Oder: Busfahrkarte und einen Kurzbusplan, handgeschriebene Telephonnummern in einem immerwährenden Kalender, ein ausgeschnittenes Backrezept für Hildabrötchen, eine Konzertkarte (von den vergangenen Ferien mit der Tochter), Photographien der Enkel, Hustenbonbons, Spalttabletten, Magentabletten zum Kauen, Papiertaschentücher und ein Erfrischungstuch, zerknitterte Zuckertütchen (von den Ferien), ein Nagelnecessaire, eine Regenhaube im Etui, das Portemonnaie, den Schlüsselbund.

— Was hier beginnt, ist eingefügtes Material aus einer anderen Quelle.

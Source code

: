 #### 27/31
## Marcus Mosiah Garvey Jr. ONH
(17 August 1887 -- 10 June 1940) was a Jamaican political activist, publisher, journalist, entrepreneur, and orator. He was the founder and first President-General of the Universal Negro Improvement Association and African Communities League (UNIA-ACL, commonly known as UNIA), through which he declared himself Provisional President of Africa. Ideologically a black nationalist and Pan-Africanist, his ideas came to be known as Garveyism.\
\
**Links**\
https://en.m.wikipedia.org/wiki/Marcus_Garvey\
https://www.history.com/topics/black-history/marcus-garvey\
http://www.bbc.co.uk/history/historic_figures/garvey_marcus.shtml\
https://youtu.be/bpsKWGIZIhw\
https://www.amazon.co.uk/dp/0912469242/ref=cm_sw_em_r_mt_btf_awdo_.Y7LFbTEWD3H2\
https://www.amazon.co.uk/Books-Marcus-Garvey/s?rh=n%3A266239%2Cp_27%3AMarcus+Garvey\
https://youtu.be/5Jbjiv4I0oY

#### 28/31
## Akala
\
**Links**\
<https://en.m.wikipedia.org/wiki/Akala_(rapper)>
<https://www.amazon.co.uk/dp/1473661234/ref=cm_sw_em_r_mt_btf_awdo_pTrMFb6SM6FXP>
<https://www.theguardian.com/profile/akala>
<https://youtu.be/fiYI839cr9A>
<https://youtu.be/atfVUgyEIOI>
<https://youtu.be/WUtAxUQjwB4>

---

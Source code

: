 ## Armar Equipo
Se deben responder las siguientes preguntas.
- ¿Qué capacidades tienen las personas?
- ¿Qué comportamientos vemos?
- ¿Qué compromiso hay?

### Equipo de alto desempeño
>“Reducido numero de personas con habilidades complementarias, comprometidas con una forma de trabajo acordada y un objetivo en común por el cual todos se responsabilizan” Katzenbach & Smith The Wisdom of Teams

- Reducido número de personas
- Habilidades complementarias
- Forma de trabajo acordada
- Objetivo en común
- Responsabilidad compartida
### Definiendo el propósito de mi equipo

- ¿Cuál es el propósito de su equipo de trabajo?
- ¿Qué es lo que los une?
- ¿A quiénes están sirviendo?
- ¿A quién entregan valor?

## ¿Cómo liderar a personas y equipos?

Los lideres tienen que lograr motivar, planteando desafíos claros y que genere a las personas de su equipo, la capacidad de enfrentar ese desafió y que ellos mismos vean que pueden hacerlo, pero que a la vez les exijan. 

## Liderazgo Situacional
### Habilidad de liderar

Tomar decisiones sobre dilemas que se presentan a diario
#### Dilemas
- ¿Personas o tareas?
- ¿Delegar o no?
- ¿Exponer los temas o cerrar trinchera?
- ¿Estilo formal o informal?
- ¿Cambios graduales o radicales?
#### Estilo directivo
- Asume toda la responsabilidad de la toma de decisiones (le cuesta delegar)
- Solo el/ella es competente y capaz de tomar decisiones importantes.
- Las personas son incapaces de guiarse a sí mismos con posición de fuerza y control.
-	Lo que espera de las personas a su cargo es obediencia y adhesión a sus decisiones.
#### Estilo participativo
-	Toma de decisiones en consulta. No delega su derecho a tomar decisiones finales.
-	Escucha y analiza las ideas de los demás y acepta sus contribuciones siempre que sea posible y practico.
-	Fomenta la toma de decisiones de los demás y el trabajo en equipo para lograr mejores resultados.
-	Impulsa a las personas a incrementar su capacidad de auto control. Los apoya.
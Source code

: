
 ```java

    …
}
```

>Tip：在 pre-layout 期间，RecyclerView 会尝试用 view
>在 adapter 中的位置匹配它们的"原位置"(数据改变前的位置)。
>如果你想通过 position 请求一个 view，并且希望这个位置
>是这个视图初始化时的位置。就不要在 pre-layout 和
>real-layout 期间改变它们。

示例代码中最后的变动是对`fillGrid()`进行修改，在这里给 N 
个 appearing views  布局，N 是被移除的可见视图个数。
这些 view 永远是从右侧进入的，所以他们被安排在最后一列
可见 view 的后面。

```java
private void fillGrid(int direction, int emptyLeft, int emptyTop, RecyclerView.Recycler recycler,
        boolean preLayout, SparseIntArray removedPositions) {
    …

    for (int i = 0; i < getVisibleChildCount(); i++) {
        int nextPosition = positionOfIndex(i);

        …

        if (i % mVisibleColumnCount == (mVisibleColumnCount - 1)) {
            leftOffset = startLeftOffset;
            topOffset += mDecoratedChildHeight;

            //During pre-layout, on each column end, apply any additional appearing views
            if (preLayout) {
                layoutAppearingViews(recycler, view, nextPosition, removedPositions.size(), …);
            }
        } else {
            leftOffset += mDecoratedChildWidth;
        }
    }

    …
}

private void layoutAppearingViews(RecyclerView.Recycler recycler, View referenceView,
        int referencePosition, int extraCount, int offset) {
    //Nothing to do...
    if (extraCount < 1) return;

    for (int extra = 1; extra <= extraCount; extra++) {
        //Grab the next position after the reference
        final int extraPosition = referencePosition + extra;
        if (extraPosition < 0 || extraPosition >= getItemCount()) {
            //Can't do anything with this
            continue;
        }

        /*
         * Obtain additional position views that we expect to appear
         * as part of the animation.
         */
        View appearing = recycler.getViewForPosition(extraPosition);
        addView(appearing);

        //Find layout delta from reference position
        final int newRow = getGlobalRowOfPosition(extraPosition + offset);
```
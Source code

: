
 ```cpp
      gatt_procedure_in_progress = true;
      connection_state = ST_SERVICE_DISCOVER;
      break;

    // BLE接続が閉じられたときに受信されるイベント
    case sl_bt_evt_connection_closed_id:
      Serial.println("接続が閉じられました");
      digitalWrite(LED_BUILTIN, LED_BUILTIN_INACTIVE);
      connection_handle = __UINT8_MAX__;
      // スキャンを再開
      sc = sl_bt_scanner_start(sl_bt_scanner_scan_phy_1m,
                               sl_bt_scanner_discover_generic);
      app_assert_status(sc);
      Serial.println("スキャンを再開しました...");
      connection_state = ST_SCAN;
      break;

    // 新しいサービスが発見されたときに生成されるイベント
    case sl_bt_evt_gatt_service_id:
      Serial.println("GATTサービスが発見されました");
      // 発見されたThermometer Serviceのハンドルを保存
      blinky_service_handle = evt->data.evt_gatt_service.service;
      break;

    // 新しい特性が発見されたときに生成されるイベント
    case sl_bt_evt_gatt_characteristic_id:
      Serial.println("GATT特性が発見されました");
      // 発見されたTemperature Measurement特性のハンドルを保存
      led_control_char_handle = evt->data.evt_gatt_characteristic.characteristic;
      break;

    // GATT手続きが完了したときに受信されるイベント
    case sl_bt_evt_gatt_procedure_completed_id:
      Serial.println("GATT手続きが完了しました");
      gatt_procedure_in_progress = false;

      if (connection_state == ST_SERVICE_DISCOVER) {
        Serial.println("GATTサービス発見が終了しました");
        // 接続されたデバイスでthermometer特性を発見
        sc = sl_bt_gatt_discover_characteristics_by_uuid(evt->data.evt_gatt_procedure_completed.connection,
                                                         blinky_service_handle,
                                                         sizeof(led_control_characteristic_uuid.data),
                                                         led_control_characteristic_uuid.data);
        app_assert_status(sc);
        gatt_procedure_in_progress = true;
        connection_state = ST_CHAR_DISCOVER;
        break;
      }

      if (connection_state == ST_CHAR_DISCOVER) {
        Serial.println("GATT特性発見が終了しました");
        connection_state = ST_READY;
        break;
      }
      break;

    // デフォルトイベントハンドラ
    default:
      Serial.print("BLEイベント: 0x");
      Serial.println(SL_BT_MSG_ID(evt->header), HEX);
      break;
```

Mein erster Freund hatte eine flache Tasche aus Ziegenfell zum Umhängen mit weißen und blau eingefärbten Streifen. Ich hatte so eine Tasche vorher noch nicht gesehen. Er sagte, sie sei aus der Türkei, eine frühere Freundin habe sie ihm mitgebracht. Mein erster Freund hatte einen Spitzbart und lange Haare und war ein Hippie, wie die Eltern sagten. Ich war ein braves Mädchen. Damals war die Pille ein ungeheuerliches Wort, so ungeheuerlich, daß, wenn die fünf Buchstaben auf den Zeitungstafeln der Kioske erschienen, Mutter den Schritt beschleunigte.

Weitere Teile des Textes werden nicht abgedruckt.